Travels with my tot

PUBLISHED : Saturday, 14 May, 2005, 12:00am
UPDATED : Saturday, 14 May, 2005, 12:00am

Should parents take very young children on holiday? My parents often tell the tale of how they left me with my grandparents when I was 18 months old and still crawling. My grandmother promptly filed my mother's carefully penned, multi-paged list of instructions for my upkeep in a drawer for the duration of my one-week stay, by the end of which I'd taken my first steps.


My son, Joshua, who'd already been to Thailand, France, Holland and Britain twice by the time he was 18 months old, has proved to me that parents can take young children on holidays that are way off the beaten track.


Our last family sojourn, to Harbin, in northeast China, which is famous for its winter festival, was scorned as irresponsible by those who know us. 'For a week?' friends asked incredulously, when we told them we were taking him to a city just south of Siberia, where the seasonal temperatures often plunge below 25 degrees Celsius. Even the more robust Harbin folk themselves echoed their concerns with the likes of: 'We don't even take our own young children out.'


In fact, since we were travelling with Joshua, a seven-night stay was needed to see the city.
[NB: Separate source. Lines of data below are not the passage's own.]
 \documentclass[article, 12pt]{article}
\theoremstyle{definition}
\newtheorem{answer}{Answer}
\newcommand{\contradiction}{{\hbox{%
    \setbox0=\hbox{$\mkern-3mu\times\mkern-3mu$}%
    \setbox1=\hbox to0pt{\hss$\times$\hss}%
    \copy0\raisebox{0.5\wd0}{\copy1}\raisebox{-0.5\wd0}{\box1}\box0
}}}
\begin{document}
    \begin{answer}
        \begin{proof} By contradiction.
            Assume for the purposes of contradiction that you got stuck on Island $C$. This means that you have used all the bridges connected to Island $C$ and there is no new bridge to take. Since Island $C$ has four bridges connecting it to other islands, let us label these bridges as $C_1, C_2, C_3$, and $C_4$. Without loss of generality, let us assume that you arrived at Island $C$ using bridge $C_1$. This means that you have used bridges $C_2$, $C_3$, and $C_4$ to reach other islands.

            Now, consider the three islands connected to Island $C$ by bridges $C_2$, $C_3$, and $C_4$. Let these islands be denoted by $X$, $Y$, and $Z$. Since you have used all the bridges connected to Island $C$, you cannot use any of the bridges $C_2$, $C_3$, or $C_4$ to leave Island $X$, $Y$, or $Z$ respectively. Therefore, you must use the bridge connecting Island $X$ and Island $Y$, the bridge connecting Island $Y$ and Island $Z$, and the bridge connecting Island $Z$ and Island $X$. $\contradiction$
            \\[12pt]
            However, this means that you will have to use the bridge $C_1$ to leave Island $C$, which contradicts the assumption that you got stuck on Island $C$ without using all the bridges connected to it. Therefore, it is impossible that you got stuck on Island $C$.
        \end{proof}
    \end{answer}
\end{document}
Without him in tow, we could have done it in half the time, but we'd allowed for naps, feeding times and nappy-changing (not a quick operation when we had to find a suitable heated room and deal with umpteen layers of clothing. We limited our outdoor trips to about an hour.


Dusk fell at 4pm, but some of the attractions were best seen at night anyway. While his mum and dad were wowed by outlandish, internally lit ice sculptures, the tallest of which rose to about five storeys, Joshua's eyes were firmly fixed on his new bulky snow boots, the source of hypnotic amusement as they crunched through the ice. One sculpture, however, dragged his eyes upwards: a snowman, towering six metres high.
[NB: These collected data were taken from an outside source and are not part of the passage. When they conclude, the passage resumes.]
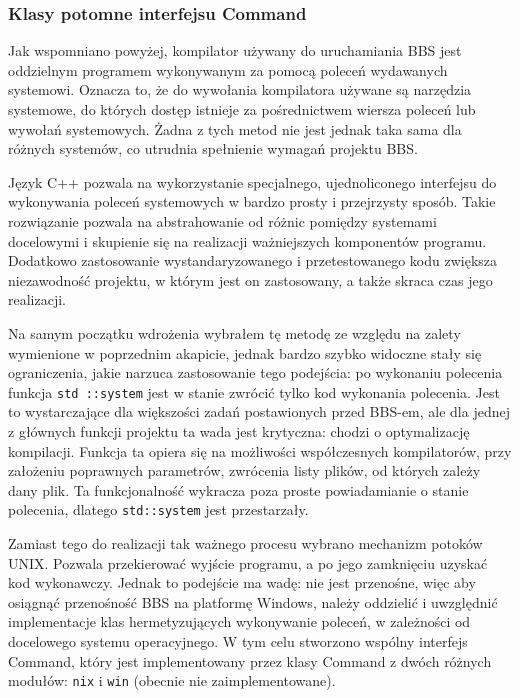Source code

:\subsubsection{Klasy potomne interfejsu Command}

Jak wspomniano powyżej, kompilator używany do uruchamiania BBS jest oddzielnym programem wykonywanym za pomocą poleceń wydawanych systemowi. Oznacza to, że do wywołania kompilatora używane są narzędzia systemowe, do których dostęp istnieje za pośrednictwem wiersza poleceń lub wywołań systemowych. Żadna z tych metod nie jest jednak taka sama dla różnych systemów, co utrudnia spełnienie wymagań projektu BBS.

Język C++ pozwala na wykorzystanie specjalnego, ujednoliconego interfejsu do wykonywania poleceń systemowych w bardzo prosty i przejrzysty sposób. Takie rozwiązanie pozwala na abstrahowanie od różnic pomiędzy systemami docelowymi i skupienie się na realizacji ważniejszych komponentów programu. Dodatkowo zastosowanie wystandaryzowanego i przetestowanego kodu zwiększa niezawodność projektu, w którym jest on zastosowany, a także skraca czas jego realizacji.

Na samym początku wdrożenia wybrałem tę metodę ze względu na zalety wymienione w poprzednim akapicie, jednak bardzo szybko widoczne stały się ograniczenia, jakie narzuca zastosowanie tego podejścia: po wykonaniu polecenia funkcja \texttt{std ::system} jest w stanie zwrócić tylko kod wykonania polecenia. Jest to wystarczające dla większości zadań postawionych przed BBS-em, ale dla jednej z głównych funkcji projektu ta wada jest krytyczna: chodzi o optymalizację kompilacji. Funkcja ta opiera się na możliwości współczesnych kompilatorów, przy założeniu poprawnych parametrów, zwrócenia listy plików, od których zależy dany plik. Ta funkcjonalność wykracza poza proste powiadamianie o stanie polecenia, dlatego \texttt{std::system} jest przestarzały.

Zamiast tego do realizacji tak ważnego procesu wybrano mechanizm potoków UNIX. Pozwala przekierować wyjście programu, a po jego zamknięciu uzyskać kod wykonawczy. Jednak to podejście ma wadę: nie jest przenośne, więc aby osiągnąć przenośność BBS na platformę Windows, należy oddzielić i uwzględnić implementacje klas hermetyzujących wykonywanie poleceń, w zależności od docelowego systemu operacyjnego. W tym celu stworzono wspólny interfejs Command, który jest implementowany przez klasy Command z dwóch różnych modułów: \texttt{nix} i \texttt{win} (obecnie nie zaimplementowane).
When Harbiners weren't chiding our foolhardiness, they were charmed by our son. His curly hair and Eurasian looks, and the fact that his mother speaks Putonghua, captivated locals. For a male tourist, who's generally experienced anonymity when travelling alone, and hesitated before talking to locals for fear of how it would be perceived, my son proved to be a passport to a more enriching holiday.